### Provided data
....

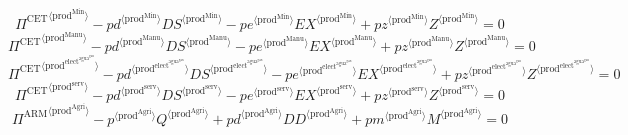 \begin{equation}
{\Pi^{\mathrm{CET}}}^{\langle \mathrm{prod}^{\mathrm{Min}}\rangle} - {{{p\!d}}^{\langle \mathrm{prod}^{\mathrm{Min}}\rangle}} {{{D\!S}}^{\langle \mathrm{prod}^{\mathrm{Min}}\rangle}} - {{{p\!e}}^{\langle \mathrm{prod}^{\mathrm{Min}}\rangle}} {{{E\!X}}^{\langle \mathrm{prod}^{\mathrm{Min}}\rangle}} + {{{p\!z}}^{\langle \mathrm{prod}^{\mathrm{Min}}\rangle}} {{Z}^{\langle \mathrm{prod}^{\mathrm{Min}}\rangle}} = 0
\end{equation}
\begin{equation}
{\Pi^{\mathrm{CET}}}^{\langle \mathrm{prod}^{\mathrm{Manu}}\rangle} - {{{p\!d}}^{\langle \mathrm{prod}^{\mathrm{Manu}}\rangle}} {{{D\!S}}^{\langle \mathrm{prod}^{\mathrm{Manu}}\rangle}} - {{{p\!e}}^{\langle \mathrm{prod}^{\mathrm{Manu}}\rangle}} {{{E\!X}}^{\langle \mathrm{prod}^{\mathrm{Manu}}\rangle}} + {{{p\!z}}^{\langle \mathrm{prod}^{\mathrm{Manu}}\rangle}} {{Z}^{\langle \mathrm{prod}^{\mathrm{Manu}}\rangle}} = 0
\end{equation}
\begin{equation}
{\Pi^{\mathrm{CET}}}^{\langle \mathrm{prod}^{\mathrm{elect}^{\mathrm{agua}^{\mathrm{gas}}}}\rangle} - {{{p\!d}}^{\langle \mathrm{prod}^{\mathrm{elect}^{\mathrm{agua}^{\mathrm{gas}}}}\rangle}} {{{D\!S}}^{\langle \mathrm{prod}^{\mathrm{elect}^{\mathrm{agua}^{\mathrm{gas}}}}\rangle}} - {{{p\!e}}^{\langle \mathrm{prod}^{\mathrm{elect}^{\mathrm{agua}^{\mathrm{gas}}}}\rangle}} {{{E\!X}}^{\langle \mathrm{prod}^{\mathrm{elect}^{\mathrm{agua}^{\mathrm{gas}}}}\rangle}} + {{{p\!z}}^{\langle \mathrm{prod}^{\mathrm{elect}^{\mathrm{agua}^{\mathrm{gas}}}}\rangle}} {{Z}^{\langle \mathrm{prod}^{\mathrm{elect}^{\mathrm{agua}^{\mathrm{gas}}}}\rangle}} = 0
\end{equation}
\begin{equation}
{\Pi^{\mathrm{CET}}}^{\langle \mathrm{prod}^{\mathrm{serv}}\rangle} - {{{p\!d}}^{\langle \mathrm{prod}^{\mathrm{serv}}\rangle}} {{{D\!S}}^{\langle \mathrm{prod}^{\mathrm{serv}}\rangle}} - {{{p\!e}}^{\langle \mathrm{prod}^{\mathrm{serv}}\rangle}} {{{E\!X}}^{\langle \mathrm{prod}^{\mathrm{serv}}\rangle}} + {{{p\!z}}^{\langle \mathrm{prod}^{\mathrm{serv}}\rangle}} {{Z}^{\langle \mathrm{prod}^{\mathrm{serv}}\rangle}} = 0
\end{equation}
\begin{equation}
{\Pi^{\mathrm{ARM}}}^{\langle \mathrm{prod}^{\mathrm{Agri}}\rangle} - {{p}^{\langle \mathrm{prod}^{\mathrm{Agri}}\rangle}} {{Q}^{\langle \mathrm{prod}^{\mathrm{Agri}}\rangle}} + {{{p\!d}}^{\langle \mathrm{prod}^{\mathrm{Agri}}\rangle}} {{{D\!D}}^{\langle \mathrm{prod}^{\mathrm{Agri}}\rangle}} + {{{p\!m}}^{\langle \mathrm{prod}^{\mathrm{Agri}}\rangle}} {{M}^{\langle \mathrm{prod}^{\mathrm{Agri}}\rangle}} = 0
\end{equation}
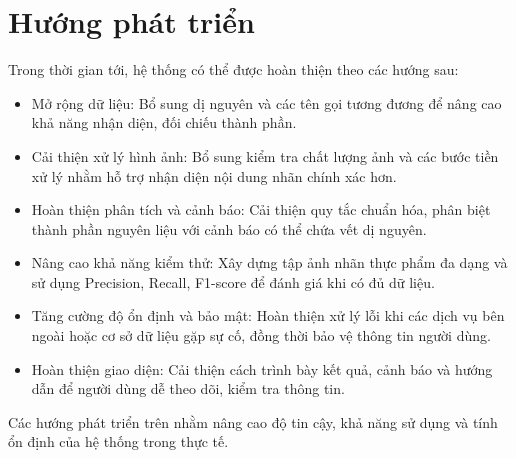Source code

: \section{Hướng phát triển}

Trong thời gian tới, hệ thống có thể được hoàn thiện theo các
hướng sau:

\begin{itemize}
	\item Mở rộng dữ liệu:
	Bổ sung dị nguyên và các tên gọi tương đương để nâng cao
	khả năng nhận diện, đối chiếu thành phần.
	
	\item Cải thiện xử lý hình ảnh:
	Bổ sung kiểm tra chất lượng ảnh và các bước tiền xử lý
	nhằm hỗ trợ nhận diện nội dung nhãn chính xác hơn.
	
	\item Hoàn thiện phân tích và cảnh báo:
	Cải thiện quy tắc chuẩn hóa, phân biệt thành phần nguyên liệu
	với cảnh báo có thể chứa vết dị nguyên.
	
	\item Nâng cao khả năng kiểm thử:
	Xây dựng tập ảnh nhãn thực phẩm đa dạng và sử dụng
	Precision, Recall, F1-score để đánh giá khi có đủ dữ liệu.
	
	\item Tăng cường độ ổn định và bảo mật:
	Hoàn thiện xử lý lỗi khi các dịch vụ bên ngoài hoặc cơ sở
	dữ liệu gặp sự cố, đồng thời bảo vệ thông tin người dùng.
	
	\item Hoàn thiện giao diện:
	Cải thiện cách trình bày kết quả, cảnh báo và hướng dẫn
	để người dùng dễ theo dõi, kiểm tra thông tin.
\end{itemize}

Các hướng phát triển trên nhằm nâng cao độ tin cậy, khả năng
sử dụng và tính ổn định của hệ thống trong thực tế.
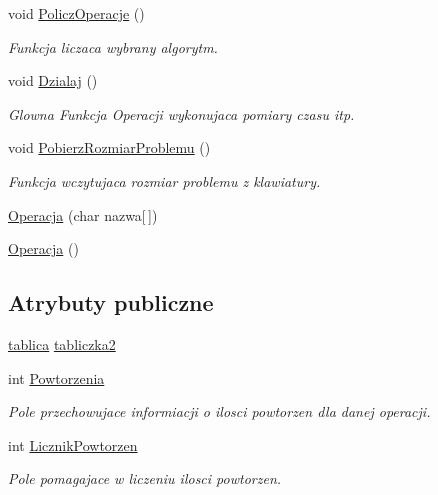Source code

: \begin{DoxyCompactItemize}
void \hyperlink{class_operacja_add37253efa90cee5fa332cde6e163bab}{Policz\-Operacje} ()
\begin{DoxyCompactList}\small\item\em Funkcja liczaca wybrany algorytm. \end{DoxyCompactList}\item 
void \hyperlink{class_operacja_add48398ebfeae90a0d1b58a31962fd7d}{Dzialaj} ()
\begin{DoxyCompactList}\small\item\em Glowna Funkcja Operacji wykonujaca pomiary czasu itp. \end{DoxyCompactList}\item 
void \hyperlink{class_operacja_afa1d33f2045ce668becc90b56c1b6907}{Pobierz\-Rozmiar\-Problemu} ()
\begin{DoxyCompactList}\small\item\em Funkcja wczytujaca rozmiar problemu z klawiatury. \end{DoxyCompactList}\item 
\hyperlink{class_operacja_a9bfc12b2dfc5f736d46cf5d6c342f782}{Operacja} (char nazwa\mbox{[}$\,$\mbox{]})
\item 
\hyperlink{class_operacja_a1624fb5817c0b60e1680509fc4517732}{Operacja} ()
\end{DoxyCompactItemize}
\subsection*{Atrybuty publiczne}
\begin{DoxyCompactItemize}
\item 
\hyperlink{classtablica}{tablica} \hyperlink{class_operacja_abf2eb42f0b32b1528939aa39e0ebd528}{tabliczka2}
\item 
int \hyperlink{class_operacja_aa568b17d05f31132b3d97eb5b7e93d61}{Powtorzenia}
\begin{DoxyCompactList}\small\item\em Pole przechowujace informiacji o ilosci powtorzen dla danej operacji. \end{DoxyCompactList}\item 
int \hyperlink{class_operacja_a9af6bfee62f233a584f368a626e8329e}{Licznik\-Powtorzen}
\begin{DoxyCompactList}\small\item\em Pole pomagajace w liczeniu ilosci powtorzen. \end{DoxyCompactList}\end{DoxyCompactItemize}


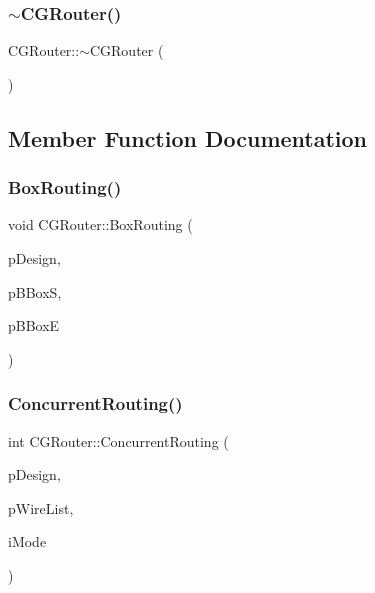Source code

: \mbox{\label{classCGRouter_ab96e5ed8e11e1834c47fec6961f01c23}} 
\subsubsection{\texorpdfstring{$\sim$CGRouter()}{~CGRouter()}}
{\footnotesize\ttfamily C\+G\+Router\+::$\sim$\+C\+G\+Router (\begin{DoxyParamCaption}{ }\end{DoxyParamCaption})\hspace{0.3cm}{\ttfamily [virtual]}}



\subsection{Member Function Documentation}
\mbox{\label{classCGRouter_a65501a12c10da7894dc0e96ce5c449c0}} 
\subsubsection{\texorpdfstring{BoxRouting()}{BoxRouting()}}
{\footnotesize\ttfamily void C\+G\+Router\+::\+Box\+Routing (\begin{DoxyParamCaption}\item[{\mbox{\hyperlink{classCDesign}{C\+Design}} $\ast$}]{p\+Design,  }\item[{\mbox{\hyperlink{classCBBox}{C\+B\+Box}} $\ast$}]{p\+B\+BoxS,  }\item[{\mbox{\hyperlink{classCBBox}{C\+B\+Box}} $\ast$}]{p\+B\+BoxE }\end{DoxyParamCaption})\hspace{0.3cm}{\ttfamily [static]}}

\mbox{\label{classCGRouter_a5c1d10e81773579ad3acbdaf5965725e}} 
\subsubsection{\texorpdfstring{ConcurrentRouting()}{ConcurrentRouting()}}
{\footnotesize\ttfamily int C\+G\+Router\+::\+Concurrent\+Routing (\begin{DoxyParamCaption}\item[{\mbox{\hyperlink{classCDesign}{C\+Design}} $\ast$}]{p\+Design,  }\item[{vector$<$ \mbox{\hyperlink{classCWire}{C\+Wire}} $\ast$ $>$ $\ast$}]{p\+Wire\+List,  }\item[{int}]{i\+Mode }\end{DoxyParamCaption})\hspace{0.3cm}{\ttfamily [static]}}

....

### Prompt
Produce a word-for-word copy of everything above from the line holding "Cải thiện quy" down to the line holding "Hoàn thiện xử", with both of those lines kept.

### Reply
	Cải thiện quy tắc chuẩn hóa, phân biệt thành phần nguyên liệu
	với cảnh báo có thể chứa vết dị nguyên.
	
	\item Nâng cao khả năng kiểm thử:
	Xây dựng tập ảnh nhãn thực phẩm đa dạng và sử dụng
	Precision, Recall, F1-score để đánh giá khi có đủ dữ liệu.
	
	\item Tăng cường độ ổn định và bảo mật:
	Hoàn thiện xử lý lỗi khi các dịch vụ bên ngoài hoặc cơ sở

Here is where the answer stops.